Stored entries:
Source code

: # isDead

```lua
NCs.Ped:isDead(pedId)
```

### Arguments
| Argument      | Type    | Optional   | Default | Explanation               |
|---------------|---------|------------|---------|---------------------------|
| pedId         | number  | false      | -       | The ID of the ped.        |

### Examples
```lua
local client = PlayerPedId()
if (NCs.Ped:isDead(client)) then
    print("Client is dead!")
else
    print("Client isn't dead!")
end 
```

WHAT YOU HAVE TO DO = Look through the records above and please copy every line in which the string "print" occurs.

RESPONSE =
    print("Client is dead!")
    print("Client isn't dead!")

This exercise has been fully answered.